Hey Sandro, excellent demo video. Good job man.
It’s worth mentioning that although Gmail now has the “enforce SSL” option, very few users will actually bother enabling it :( Unfortunately, Gmail – and all other large free webmail providers – don’t have the infrastructure required to handle all the extra overhead traffic caused by SSL.
Also, even if a site uses SSL and sets cookies using the ‘secure’ flag, couldn’t sessions still
be hijacked via SSL MITM? Of course, the victim would get an invalid certificate warning, but still many users ignore those.
Very true what you said about the “enforce SSL” option. People use defaults, only geeks change options and such ;-) So until it becomes easier for services such as Gmail to serve everyone with SSL, I don’t see the default changing.
Yes – SSL MITM still works if the user accepts an invalid certificate or the attacker has access to a valid key (like the case of the Debian issue of 3 months ago). It is however becoming more difficult to accept an invalid certificate with Firefox and IE. But truth is that yea, this will always work until current browsers stop allowing users to do (not so) stupid things.
bug when i choose my interface, line 271, 272..
currently the tool supports Scapy 1.x. The new scapy version 2 was not tested with Surf Jack and will probably not work.
Sandro,
A cookie marked as “secure” should be a simple workaround no ?
Congratulations Sandro is a great job…
Hello Sandro,
My 2 GMail password was hijacked. I can not acsess my accounts till now. One account at mail.gmail.com, one again at Google mail Apps custom domain.
After reading this, I give “always use https” for all my gmail acc. But in GoogleApps Mail it’s not provided (CMIIW).
I access the internet via WIFI to my ISP network. I think my ISP network was not secure. This is my assumption, cause I do not know how to check it.

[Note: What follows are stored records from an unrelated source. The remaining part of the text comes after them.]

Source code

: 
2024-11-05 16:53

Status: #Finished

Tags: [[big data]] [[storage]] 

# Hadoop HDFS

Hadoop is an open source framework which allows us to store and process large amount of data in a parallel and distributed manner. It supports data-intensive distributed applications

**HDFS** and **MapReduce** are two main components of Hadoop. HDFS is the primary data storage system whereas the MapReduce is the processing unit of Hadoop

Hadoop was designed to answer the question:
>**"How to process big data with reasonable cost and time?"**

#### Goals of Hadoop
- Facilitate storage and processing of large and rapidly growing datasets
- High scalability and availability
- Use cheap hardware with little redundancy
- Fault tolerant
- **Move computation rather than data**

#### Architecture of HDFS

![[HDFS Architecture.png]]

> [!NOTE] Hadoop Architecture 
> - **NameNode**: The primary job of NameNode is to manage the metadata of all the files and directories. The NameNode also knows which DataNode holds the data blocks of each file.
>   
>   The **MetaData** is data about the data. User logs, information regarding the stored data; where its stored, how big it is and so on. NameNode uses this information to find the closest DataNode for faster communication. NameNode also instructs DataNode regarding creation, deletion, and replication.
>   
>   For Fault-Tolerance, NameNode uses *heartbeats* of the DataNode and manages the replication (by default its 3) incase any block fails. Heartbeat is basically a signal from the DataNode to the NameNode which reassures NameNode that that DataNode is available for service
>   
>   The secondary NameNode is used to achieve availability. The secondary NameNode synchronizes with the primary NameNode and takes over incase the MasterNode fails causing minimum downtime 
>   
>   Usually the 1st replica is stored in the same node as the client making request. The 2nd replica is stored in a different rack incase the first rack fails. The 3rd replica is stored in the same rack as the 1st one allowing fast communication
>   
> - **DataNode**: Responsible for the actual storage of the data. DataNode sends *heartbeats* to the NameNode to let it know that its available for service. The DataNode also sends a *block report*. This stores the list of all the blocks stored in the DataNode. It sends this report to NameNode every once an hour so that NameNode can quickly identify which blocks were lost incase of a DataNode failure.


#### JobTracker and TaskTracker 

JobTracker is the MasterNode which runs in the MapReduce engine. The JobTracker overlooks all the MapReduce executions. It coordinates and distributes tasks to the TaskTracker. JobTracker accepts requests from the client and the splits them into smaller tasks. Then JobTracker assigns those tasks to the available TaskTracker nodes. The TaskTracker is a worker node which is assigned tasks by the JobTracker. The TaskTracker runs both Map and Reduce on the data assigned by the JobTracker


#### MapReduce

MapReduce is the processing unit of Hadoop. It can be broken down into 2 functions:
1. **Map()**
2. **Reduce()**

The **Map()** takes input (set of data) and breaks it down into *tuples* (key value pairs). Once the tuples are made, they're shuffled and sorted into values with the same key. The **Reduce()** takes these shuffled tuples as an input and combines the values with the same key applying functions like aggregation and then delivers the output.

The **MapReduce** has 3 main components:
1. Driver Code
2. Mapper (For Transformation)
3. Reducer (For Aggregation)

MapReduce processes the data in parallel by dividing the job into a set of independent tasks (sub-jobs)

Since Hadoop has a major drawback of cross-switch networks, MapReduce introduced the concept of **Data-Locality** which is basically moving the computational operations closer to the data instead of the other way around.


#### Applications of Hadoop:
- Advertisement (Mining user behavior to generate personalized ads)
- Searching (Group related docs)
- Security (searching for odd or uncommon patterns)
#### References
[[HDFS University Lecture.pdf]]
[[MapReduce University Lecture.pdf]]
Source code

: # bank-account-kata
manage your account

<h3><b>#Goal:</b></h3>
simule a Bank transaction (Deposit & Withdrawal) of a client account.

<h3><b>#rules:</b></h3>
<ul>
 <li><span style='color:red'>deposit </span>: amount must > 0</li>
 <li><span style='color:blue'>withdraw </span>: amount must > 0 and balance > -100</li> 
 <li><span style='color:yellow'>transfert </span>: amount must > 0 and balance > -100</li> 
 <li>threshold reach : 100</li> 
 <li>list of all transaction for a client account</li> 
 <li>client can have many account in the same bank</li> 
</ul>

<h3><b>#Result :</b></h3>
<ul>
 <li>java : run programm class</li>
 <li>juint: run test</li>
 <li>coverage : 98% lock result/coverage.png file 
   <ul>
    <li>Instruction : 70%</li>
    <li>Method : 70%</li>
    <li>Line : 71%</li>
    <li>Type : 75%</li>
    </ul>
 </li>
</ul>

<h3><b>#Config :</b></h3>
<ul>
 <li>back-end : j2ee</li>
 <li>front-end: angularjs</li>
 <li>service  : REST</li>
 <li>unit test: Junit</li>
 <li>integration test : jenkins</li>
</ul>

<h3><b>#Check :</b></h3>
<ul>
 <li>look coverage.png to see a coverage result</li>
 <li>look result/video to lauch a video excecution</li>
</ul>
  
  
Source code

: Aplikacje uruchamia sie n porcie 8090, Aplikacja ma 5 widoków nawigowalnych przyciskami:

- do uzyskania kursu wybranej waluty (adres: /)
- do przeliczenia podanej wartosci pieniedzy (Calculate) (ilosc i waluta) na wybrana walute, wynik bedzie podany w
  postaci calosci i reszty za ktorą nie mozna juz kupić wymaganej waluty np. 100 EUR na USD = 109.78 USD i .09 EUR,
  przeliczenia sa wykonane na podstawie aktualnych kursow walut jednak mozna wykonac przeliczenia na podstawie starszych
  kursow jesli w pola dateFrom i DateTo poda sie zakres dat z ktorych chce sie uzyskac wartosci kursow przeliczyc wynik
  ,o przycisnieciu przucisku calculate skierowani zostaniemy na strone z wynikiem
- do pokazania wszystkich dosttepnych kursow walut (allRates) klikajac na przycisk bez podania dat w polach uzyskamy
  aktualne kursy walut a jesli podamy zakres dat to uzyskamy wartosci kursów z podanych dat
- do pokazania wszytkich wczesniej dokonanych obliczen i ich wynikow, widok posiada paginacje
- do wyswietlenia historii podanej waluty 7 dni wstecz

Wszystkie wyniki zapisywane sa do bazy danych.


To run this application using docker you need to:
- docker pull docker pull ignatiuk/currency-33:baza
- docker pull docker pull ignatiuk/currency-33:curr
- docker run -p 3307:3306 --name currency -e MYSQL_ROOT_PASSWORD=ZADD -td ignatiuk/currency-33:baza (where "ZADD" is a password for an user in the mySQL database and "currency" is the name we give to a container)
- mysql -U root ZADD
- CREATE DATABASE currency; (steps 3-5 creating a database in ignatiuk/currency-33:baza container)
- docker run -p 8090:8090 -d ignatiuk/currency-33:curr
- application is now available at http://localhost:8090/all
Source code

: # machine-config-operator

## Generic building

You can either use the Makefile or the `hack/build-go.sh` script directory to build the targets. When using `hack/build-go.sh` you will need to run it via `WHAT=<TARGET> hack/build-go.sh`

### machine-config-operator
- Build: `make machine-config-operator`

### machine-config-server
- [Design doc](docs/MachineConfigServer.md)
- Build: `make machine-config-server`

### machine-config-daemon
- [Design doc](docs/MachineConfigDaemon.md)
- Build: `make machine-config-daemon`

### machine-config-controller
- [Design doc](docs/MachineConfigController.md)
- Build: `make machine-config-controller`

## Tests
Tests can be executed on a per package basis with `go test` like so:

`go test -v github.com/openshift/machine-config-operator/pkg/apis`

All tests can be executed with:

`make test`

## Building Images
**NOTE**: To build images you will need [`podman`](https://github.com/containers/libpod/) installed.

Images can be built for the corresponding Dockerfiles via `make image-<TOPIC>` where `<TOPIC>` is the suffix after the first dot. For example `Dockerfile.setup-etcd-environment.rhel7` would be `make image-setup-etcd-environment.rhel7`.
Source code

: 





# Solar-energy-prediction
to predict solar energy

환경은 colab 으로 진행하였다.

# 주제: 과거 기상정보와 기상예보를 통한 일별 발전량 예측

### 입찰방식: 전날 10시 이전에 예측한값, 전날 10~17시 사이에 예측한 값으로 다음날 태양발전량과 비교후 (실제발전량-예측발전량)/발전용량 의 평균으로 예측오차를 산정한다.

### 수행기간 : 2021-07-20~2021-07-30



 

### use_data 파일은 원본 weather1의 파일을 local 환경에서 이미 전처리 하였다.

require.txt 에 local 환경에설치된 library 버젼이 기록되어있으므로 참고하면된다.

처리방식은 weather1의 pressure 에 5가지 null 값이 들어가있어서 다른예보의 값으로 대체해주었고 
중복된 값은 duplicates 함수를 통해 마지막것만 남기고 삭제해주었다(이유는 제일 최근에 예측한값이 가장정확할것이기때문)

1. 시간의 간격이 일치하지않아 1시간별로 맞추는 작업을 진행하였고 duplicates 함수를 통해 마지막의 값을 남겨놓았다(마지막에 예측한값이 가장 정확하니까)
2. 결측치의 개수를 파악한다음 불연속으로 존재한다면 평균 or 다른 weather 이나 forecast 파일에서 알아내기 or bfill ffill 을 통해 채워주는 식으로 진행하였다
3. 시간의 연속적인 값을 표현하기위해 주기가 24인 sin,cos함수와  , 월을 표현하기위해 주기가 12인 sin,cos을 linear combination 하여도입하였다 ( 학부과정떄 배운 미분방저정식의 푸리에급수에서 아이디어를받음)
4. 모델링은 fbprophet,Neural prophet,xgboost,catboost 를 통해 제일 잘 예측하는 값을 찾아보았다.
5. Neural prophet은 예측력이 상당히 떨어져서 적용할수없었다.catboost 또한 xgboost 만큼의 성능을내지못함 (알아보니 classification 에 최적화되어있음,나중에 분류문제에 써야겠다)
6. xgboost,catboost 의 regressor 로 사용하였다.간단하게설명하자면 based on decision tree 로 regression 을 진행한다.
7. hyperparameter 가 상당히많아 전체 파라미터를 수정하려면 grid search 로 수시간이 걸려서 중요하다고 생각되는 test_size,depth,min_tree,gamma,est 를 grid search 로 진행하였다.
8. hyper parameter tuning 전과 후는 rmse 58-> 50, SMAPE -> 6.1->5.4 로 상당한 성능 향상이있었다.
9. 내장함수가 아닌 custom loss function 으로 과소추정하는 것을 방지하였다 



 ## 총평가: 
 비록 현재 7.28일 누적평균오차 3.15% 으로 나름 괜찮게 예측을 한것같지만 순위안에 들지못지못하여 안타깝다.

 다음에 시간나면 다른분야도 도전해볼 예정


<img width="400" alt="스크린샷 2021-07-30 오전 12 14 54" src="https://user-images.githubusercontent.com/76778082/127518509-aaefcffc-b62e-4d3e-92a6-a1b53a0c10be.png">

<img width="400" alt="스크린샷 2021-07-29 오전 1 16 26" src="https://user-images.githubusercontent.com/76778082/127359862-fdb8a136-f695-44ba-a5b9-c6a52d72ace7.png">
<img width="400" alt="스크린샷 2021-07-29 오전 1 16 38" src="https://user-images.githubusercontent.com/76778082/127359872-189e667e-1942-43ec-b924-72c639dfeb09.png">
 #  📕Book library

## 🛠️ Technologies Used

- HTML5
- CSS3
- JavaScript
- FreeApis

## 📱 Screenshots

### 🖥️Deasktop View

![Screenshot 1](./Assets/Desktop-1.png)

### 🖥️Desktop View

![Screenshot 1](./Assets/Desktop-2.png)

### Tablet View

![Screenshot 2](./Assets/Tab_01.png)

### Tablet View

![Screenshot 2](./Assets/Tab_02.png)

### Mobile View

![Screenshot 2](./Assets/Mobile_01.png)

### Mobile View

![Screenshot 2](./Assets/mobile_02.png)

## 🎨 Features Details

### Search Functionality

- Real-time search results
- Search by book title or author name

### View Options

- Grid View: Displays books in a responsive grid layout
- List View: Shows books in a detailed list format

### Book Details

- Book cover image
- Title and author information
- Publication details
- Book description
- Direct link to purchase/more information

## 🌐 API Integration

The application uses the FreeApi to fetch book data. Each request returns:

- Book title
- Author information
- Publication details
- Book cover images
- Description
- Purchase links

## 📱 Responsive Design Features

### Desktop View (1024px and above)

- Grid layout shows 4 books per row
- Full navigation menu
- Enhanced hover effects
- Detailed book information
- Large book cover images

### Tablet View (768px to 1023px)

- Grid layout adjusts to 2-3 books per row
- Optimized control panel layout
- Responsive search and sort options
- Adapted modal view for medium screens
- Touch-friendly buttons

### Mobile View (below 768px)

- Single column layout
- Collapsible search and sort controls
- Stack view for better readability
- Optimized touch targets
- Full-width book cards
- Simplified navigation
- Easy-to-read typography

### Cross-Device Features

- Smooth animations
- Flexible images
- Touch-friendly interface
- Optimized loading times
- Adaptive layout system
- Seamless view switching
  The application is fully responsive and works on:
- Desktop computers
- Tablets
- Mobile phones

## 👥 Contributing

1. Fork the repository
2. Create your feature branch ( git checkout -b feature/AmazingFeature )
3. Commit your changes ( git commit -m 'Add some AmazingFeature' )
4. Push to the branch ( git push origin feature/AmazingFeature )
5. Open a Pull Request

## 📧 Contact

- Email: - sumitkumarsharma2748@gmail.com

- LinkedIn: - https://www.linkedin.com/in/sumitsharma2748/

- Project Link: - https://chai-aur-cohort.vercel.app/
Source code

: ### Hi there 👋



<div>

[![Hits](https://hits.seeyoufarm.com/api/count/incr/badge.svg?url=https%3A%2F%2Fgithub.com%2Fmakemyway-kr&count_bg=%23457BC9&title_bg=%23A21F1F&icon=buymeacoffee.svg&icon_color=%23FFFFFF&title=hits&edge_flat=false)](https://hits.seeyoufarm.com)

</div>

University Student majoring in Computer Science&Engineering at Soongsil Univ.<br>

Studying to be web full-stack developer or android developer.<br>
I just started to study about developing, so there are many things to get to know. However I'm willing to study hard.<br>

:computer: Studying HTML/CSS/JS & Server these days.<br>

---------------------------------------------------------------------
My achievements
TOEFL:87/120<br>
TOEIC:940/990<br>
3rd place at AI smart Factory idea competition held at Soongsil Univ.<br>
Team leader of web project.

So, I decide to move to DSL or Cellular (HSDPA) internet connection this month. I hope this is the best solution for my online access security. I’ll avoid WIFI. Give me your advice please.
I use backtrack 3.0 for posting this. But I do not find your apps for hijacking gmail (surfjack?) and other tools for waching the IPs as seen on the video.
Anyway, thanks for the information. I keep trying to take my gmail account back. It will be nice if you give me feed back.
Regards.
Hi Parah
For a home user, avoiding WiFi will normally reduce your exposure to this kind of attack; so I think that it is a good solution.
Regarding Backtrack – you simply need to download the file to the Backtrack machine from surfjack.googlecode.com. By making use of backtrack you avoid dependency hell ;-)
Goodluck with the Gmail account recovery!